Grain futures firmer overnight… As of 6:00 a.m. CST, December corn was up 1 1/4 cents. January soybeans were 11 1/2 cents higher and hit a 17-month high overnight. December HRW and SRW wheat futures markets were around 4 cents higher. Grain futures traders Friday got their first major USDA economic data in well over a month and then promptly sold off. The agency’s monthly supply and demand report was not significantly bearish; it’s just that grain traders were hoping for and had even priced in an overall bullish report. Also, given the recent rallies in corn, soybean and winter wheat futures markets, they were due for some corrective, profit-taking pressure from the shorter-term traders, and got it on Friday. No significant near-term chart damage was inflicted with Friday’s back-slides in grain prices. However, good follow-through selling pressure early this week would likely produce near-term technical damage that would begin to suggest corn, soybeans and winter wheat markets have put in near-term price tops. The key outside markets early this morning see the U.S. dollar index a bit firmer. Nymex crude oil prices are near steady and trading around $60.00 a barrel. The yield on the benchmark 10-year U.S. Treasury note is presently 4.125 percent.

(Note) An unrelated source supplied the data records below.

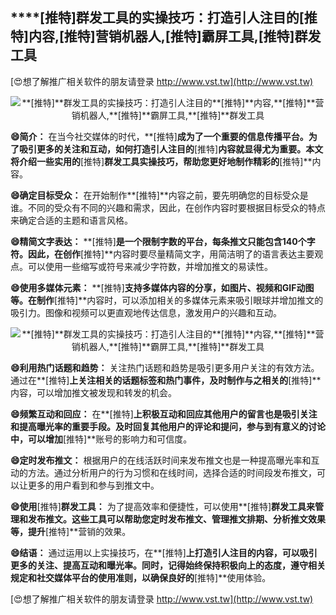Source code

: ## ****[推特]**群发工具的实操技巧：打造引人注目的**[推特]**内容,**[推特]**营销机器人,**[推特]**霸屏工具,**[推特]**群发工具**

[😍想了解推广相关软件的朋友请登录 http://www.vst.tw](http://www.vst.tw)

 <center><img src="https://vst.tw/MP4/tuiguang/png/5.png" alt="**[推特]**群发工具的实操技巧：打造引人注目的**[推特]**内容,**[推特]**营销机器人,**[推特]**霸屏工具,**[推特]**群发工具"></center>

**😄简介：**
在当今社交媒体的时代，**[推特]**成为了一个重要的信息传播平台。为了吸引更多的关注和互动，如何打造引人注目的**[推特]**内容就显得尤为重要。本文将介绍一些实用的**[推特]**群发工具实操技巧，帮助您更好地制作精彩的**[推特]**内容。

**😄确定目标受众：**
在开始制作**[推特]**内容之前，要先明确您的目标受众是谁。不同的受众有不同的兴趣和需求，因此，在创作内容时要根据目标受众的特点来确定合适的主题和语言风格。

**😄精简文字表达：**
**[推特]**是一个限制字数的平台，每条推文只能包含140个字符。因此，在创作**[推特]**内容时要尽量精简文字，用简洁明了的语言表达主要观点。可以使用一些缩写或符号来减少字符数，并增加推文的易读性。

**😄使用多媒体元素：**
**[推特]**支持多媒体内容的分享，如图片、视频和GIF动图等。在制作**[推特]**内容时，可以添加相关的多媒体元素来吸引眼球并增加推文的吸引力。图像和视频可以更直观地传达信息，激发用户的兴趣和互动。

 <center><img src="https://vst.tw/MP4/tuiguang/png/1.png" alt="**[推特]**群发工具的实操技巧：打造引人注目的**[推特]**内容,**[推特]**营销机器人,**[推特]**霸屏工具,**[推特]**群发工具"></center>

**😄利用热门话题和趋势：**
关注热门话题和趋势是吸引更多用户关注的有效方法。通过在**[推特]**上关注相关的话题标签和热门事件，及时制作与之相关的**[推特]**内容，可以增加推文被发现和转发的机会。

**😄频繁互动和回应：**
在**[推特]**上积极互动和回应其他用户的留言也是吸引关注和提高曝光率的重要手段。及时回复其他用户的评论和提问，参与到有意义的讨论中，可以增加**[推特]**账号的影响力和可信度。

**😄定时发布推文：**
根据用户的在线活跃时间来发布推文也是一种提高曝光率和互动的方法。通过分析用户的行为习惯和在线时间，选择合适的时间段发布推文，可以让更多的用户看到和参与到推文中。

**😄使用**[推特]**群发工具：**
为了提高效率和便捷性，可以使用**[推特]**群发工具来管理和发布推文。这些工具可以帮助您定时发布推文、管理推文排期、分析推文效果等，提升**[推特]**营销的效果。

**😄结语：**
通过运用以上实操技巧，在**[推特]**上打造引人注目的内容，可以吸引更多的关注、提高互动和曝光率。同时，记得始终保持积极向上的态度，遵守相关规定和社交媒体平台的使用准则，以确保良好的**[推特]**使用体验。

[😍想了解推广相关软件的朋友请登录 http://www.vst.tw](http://www.vst.tw)



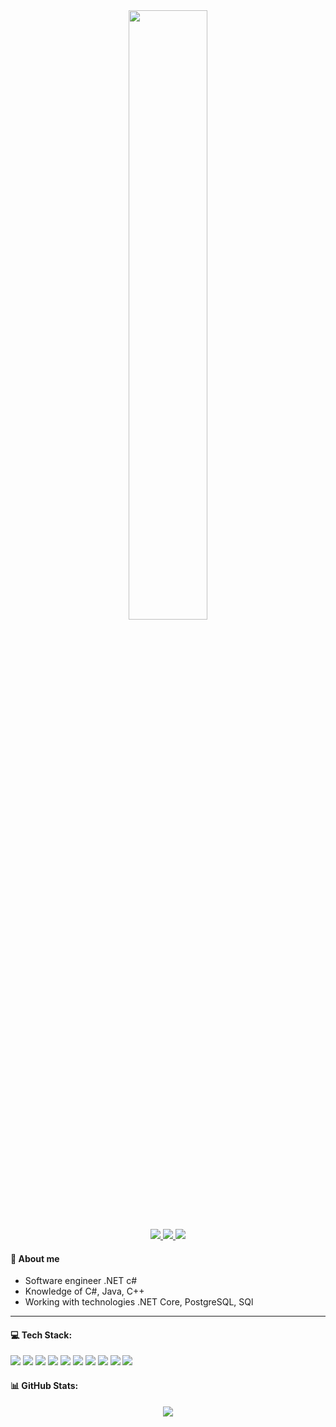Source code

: <div id='header' align='center'>
    <img src='https://media.giphy.com/media/v1.Y2lkPTc5MGI3NjExNGN0MGlhczNrc3RzdGVvN2gxbWN5ODg2OXpyZGVjYjJtNHp6cGV4ZyZlcD12MV9pbnRlcm5hbF9naWZfYnlfaWQmY3Q9Zw/14v8A3AX3A8lu8/giphy.gif' height='50%'>
    <br>
    <a href='https://t.me/RustamShh' target='_blank'>
        <img src='https://img.shields.io/badge/Telegram-28A7E8?logo=telegram&logoColor=white&style=for-the-badge'>
    </a>
    <a href='https://vk.com/rusharafutdinow' target='_blank'>
        <img src='https://img.shields.io/badge/vk-0077FF?logo=vk&logoColor=white&style=for-the-badge'>
    </a>
    <a href='www.linkedin.com/in/sharafudtinoofrustam' target='_blank'>
        <img src='https://img.shields.io/badge/LinkedIn-%230077B5.svg?logo=linkedin&logoColor=white&style=for-the-badge'>
    </a>
</div>

<div id='about'>
    <h4> 📝 About me </h4>
    <ul>
        <li> Software engineer .NET c# </li>
        <li> Knowledge of C#, Java, C++</li>
        <li> Working with technologies .NET Core, PostgreSQL, SQl</li>
    </ul>
    <hr>
</div>

<div id='technologies'>
    <h4> 💻 Tech Stack: </h4>
    <img src='https://img.shields.io/badge/c-%2300599C.svg?style=for-the-badge&logo=c&logoColor=white'>
    <img src='https://img.shields.io/badge/c%23-%23239120.svg?style=for-the-badge&logo=c-sharp&logoColor=white'>
    <img src='https://img.shields.io/badge/c++-%2300599C.svg?style=for-the-badge&logo=c%2B%2B&logoColor=white'>
    <img src='https://img.shields.io/badge/java-%23ED8B00.svg?style=for-the-badge&logo=java&logoColor=white'>
    <img src='https://img.shields.io/badge/php-%23777BB4.svg?style=for-the-badge&logo=php&logoColor=white'>
    <img src='https://img.shields.io/badge/javascript-%23323330.svg?style=for-the-badge&logo=javascript&logoColor=%23F7DF1E'>
    <img src='https://img.shields.io/badge/sqlite-%2307405e.svg?style=for-the-badge&logo=sqlite&logoColor=white'>
    <img src='https://img.shields.io/badge/Microsoft%20SQL%20Sever-CC2927?style=for-the-badge&logo=microsoft%20sql%20server&logoColor=white'>
    <img src='https://img.shields.io/badge/Oracle-F80000?style=for-the-badge&logo=oracle&logoColor=white'>
    <img src='https://img.shields.io/badge/mysql-%2300f.svg?style=for-the-badge&logo=mysql&logoColor=white'>
</div>

<div id="githubStats">
    <h4> 📊 GitHub Stats: </h4>
    <div align='center'>
        <!-- <img src='https://github-readme-stats.vercel.app/api?username=RustaMSHar&theme=tokyonight&hide_border=true&include_all_commits=false&count_private=false'><br/> -->
        <!--<img src='https://github-readme-streak-stats.herokuapp.com/?user=RustaMSHar&theme=tokyonight&hide_border=true'><br/> -->
        <img src='https://github-readme-streak-stats.herokuapp.com/?user=RustaMSHar&theme=tokyonight&hide_border=true'>
        <!-- <img src='https://github-readme-stats.vercel.app/api/top-langs/?username=RustaMSHar&theme=tokyonight&hide_border=true&include_all_commits=false&count_private=false&layout=compact'> -->
    </div>
</div> 
 


<!-- Proudly created with GPRM ( https://gprm.itsvg.in ) -->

Showers in the Plains, Midwest… The National Weather Service today said low pressure over the central Rockies will move eastward to the southern Ohio Valley by Tuesday night into Wednesday. The system will produce higher-elevation snow and lower-elevation rain over parts of the Great Basin/Central Rockies from Monday into late Monday night.Scattered showers and thunderstorms will develop over parts of the Northern/Central Plains, expanding into the Middle/Lower Mississippi Valley by Monday evening.By Tuesday morning, light snow will develop along the northern edge of the precipitation shield over parts of the Upper Mississippi Valley/Great Lakes into parts of the Ohio Valley. Rain and a few embedded thunderstorms will develop over parts of the Ohio Valley on Tuesday, tapering off by Wednesday. In addition, rain will move into the Central Appalachians and Mid-Atlantic on Tuesday afternoon, continuing into Wednesday.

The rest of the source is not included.